Action item:
Retype the whole listing that follows, with nothing added or left out.

Records for the exercise:
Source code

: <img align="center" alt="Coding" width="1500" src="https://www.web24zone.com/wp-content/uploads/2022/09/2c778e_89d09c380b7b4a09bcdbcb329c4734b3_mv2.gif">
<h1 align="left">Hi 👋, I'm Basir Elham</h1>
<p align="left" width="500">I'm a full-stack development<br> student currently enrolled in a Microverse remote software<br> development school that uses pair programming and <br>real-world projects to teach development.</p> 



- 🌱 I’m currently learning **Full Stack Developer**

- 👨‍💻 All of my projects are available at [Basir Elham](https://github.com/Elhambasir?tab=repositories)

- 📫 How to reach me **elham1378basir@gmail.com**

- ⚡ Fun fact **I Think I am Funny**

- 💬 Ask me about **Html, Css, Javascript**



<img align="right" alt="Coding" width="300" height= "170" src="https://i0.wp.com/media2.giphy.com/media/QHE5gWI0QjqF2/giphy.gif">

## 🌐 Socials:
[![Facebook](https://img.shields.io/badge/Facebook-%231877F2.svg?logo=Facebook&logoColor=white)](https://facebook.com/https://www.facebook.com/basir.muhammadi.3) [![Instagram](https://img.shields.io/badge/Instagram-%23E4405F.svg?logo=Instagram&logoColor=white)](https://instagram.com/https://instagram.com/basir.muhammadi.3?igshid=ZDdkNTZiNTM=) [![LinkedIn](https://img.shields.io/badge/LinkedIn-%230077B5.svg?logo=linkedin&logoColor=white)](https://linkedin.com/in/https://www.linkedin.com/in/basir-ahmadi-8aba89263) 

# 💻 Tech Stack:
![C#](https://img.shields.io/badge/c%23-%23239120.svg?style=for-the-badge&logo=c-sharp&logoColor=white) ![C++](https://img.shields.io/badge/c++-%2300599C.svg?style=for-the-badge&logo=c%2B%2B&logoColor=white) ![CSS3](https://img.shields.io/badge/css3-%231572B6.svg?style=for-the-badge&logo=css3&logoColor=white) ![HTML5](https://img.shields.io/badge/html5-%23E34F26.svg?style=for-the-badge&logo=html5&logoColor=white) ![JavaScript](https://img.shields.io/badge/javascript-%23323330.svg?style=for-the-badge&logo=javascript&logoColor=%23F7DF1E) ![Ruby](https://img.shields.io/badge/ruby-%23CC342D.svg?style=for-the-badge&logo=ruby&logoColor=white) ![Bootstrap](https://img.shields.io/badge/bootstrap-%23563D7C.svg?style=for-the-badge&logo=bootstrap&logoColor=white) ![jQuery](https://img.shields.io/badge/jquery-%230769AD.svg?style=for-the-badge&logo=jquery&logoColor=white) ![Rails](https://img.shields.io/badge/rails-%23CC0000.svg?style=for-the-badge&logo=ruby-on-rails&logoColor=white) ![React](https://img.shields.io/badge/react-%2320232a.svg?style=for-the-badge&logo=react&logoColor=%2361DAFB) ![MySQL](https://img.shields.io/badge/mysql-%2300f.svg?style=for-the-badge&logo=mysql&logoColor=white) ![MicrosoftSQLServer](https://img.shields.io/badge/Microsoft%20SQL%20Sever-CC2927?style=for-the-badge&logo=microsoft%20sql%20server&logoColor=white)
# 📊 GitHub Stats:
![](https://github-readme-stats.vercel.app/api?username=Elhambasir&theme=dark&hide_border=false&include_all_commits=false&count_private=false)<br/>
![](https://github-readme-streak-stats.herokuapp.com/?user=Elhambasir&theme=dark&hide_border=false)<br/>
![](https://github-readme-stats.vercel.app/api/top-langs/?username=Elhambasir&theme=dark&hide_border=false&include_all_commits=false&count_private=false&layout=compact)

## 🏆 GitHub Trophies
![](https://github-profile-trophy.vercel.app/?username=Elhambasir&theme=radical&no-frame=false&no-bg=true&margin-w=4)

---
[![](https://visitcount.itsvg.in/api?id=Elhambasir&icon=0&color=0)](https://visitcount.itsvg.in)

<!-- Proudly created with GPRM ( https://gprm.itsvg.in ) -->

Task output:
Source code

: <img align="center" alt="Coding" width="1500" src="https://www.web24zone.com/wp-content/uploads/2022/09/2c778e_89d09c380b7b4a09bcdbcb329c4734b3_mv2.gif">
<h1 align="left">Hi 👋, I'm Basir Elham</h1>
<p align="left" width="500">I'm a full-stack development<br> student currently enrolled in a Microverse remote software<br> development school that uses pair programming and <br>real-world projects to teach development.</p> 



- 🌱 I’m currently learning **Full Stack Developer**

- 👨‍💻 All of my projects are available at [Basir Elham](https://github.com/Elhambasir?tab=repositories)

- 📫 How to reach me **elham1378basir@gmail.com**

- ⚡ Fun fact **I Think I am Funny**

- 💬 Ask me about **Html, Css, Javascript**



<img align="right" alt="Coding" width="300" height= "170" src="https://i0.wp.com/media2.giphy.com/media/QHE5gWI0QjqF2/giphy.gif">

## 🌐 Socials:
[![Facebook](https://img.shields.io/badge/Facebook-%231877F2.svg?logo=Facebook&logoColor=white)](https://facebook.com/https://www.facebook.com/basir.muhammadi.3) [![Instagram](https://img.shields.io/badge/Instagram-%23E4405F.svg?logo=Instagram&logoColor=white)](https://instagram.com/https://instagram.com/basir.muhammadi.3?igshid=ZDdkNTZiNTM=) [![LinkedIn](https://img.shields.io/badge/LinkedIn-%230077B5.svg?logo=linkedin&logoColor=white)](https://linkedin.com/in/https://www.linkedin.com/in/basir-ahmadi-8aba89263) 

# 💻 Tech Stack:
![C#](https://img.shields.io/badge/c%23-%23239120.svg?style=for-the-badge&logo=c-sharp&logoColor=white) ![C++](https://img.shields.io/badge/c++-%2300599C.svg?style=for-the-badge&logo=c%2B%2B&logoColor=white) ![CSS3](https://img.shields.io/badge/css3-%231572B6.svg?style=for-the-badge&logo=css3&logoColor=white) ![HTML5](https://img.shields.io/badge/html5-%23E34F26.svg?style=for-the-badge&logo=html5&logoColor=white) ![JavaScript](https://img.shields.io/badge/javascript-%23323330.svg?style=for-the-badge&logo=javascript&logoColor=%23F7DF1E) ![Ruby](https://img.shields.io/badge/ruby-%23CC342D.svg?style=for-the-badge&logo=ruby&logoColor=white) ![Bootstrap](https://img.shields.io/badge/bootstrap-%23563D7C.svg?style=for-the-badge&logo=bootstrap&logoColor=white) ![jQuery](https://img.shields.io/badge/jquery-%230769AD.svg?style=for-the-badge&logo=jquery&logoColor=white) ![Rails](https://img.shields.io/badge/rails-%23CC0000.svg?style=for-the-badge&logo=ruby-on-rails&logoColor=white) ![React](https://img.shields.io/badge/react-%2320232a.svg?style=for-the-badge&logo=react&logoColor=%2361DAFB) ![MySQL](https://img.shields.io/badge/mysql-%2300f.svg?style=for-the-badge&logo=mysql&logoColor=white) ![MicrosoftSQLServer](https://img.shields.io/badge/Microsoft%20SQL%20Sever-CC2927?style=for-the-badge&logo=microsoft%20sql%20server&logoColor=white)
# 📊 GitHub Stats:
![](https://github-readme-stats.vercel.app/api?username=Elhambasir&theme=dark&hide_border=false&include_all_commits=false&count_private=false)<br/>
![](https://github-readme-streak-stats.herokuapp.com/?user=Elhambasir&theme=dark&hide_border=false)<br/>
![](https://github-readme-stats.vercel.app/api/top-langs/?username=Elhambasir&theme=dark&hide_border=false&include_all_commits=false&count_private=false&layout=compact)

## 🏆 GitHub Trophies
![](https://github-profile-trophy.vercel.app/?username=Elhambasir&theme=radical&no-frame=false&no-bg=true&margin-w=4)

---
[![](https://visitcount.itsvg.in/api?id=Elhambasir&icon=0&color=0)](https://visitcount.itsvg.in)

<!-- Proudly created with GPRM ( https://gprm.itsvg.in ) -->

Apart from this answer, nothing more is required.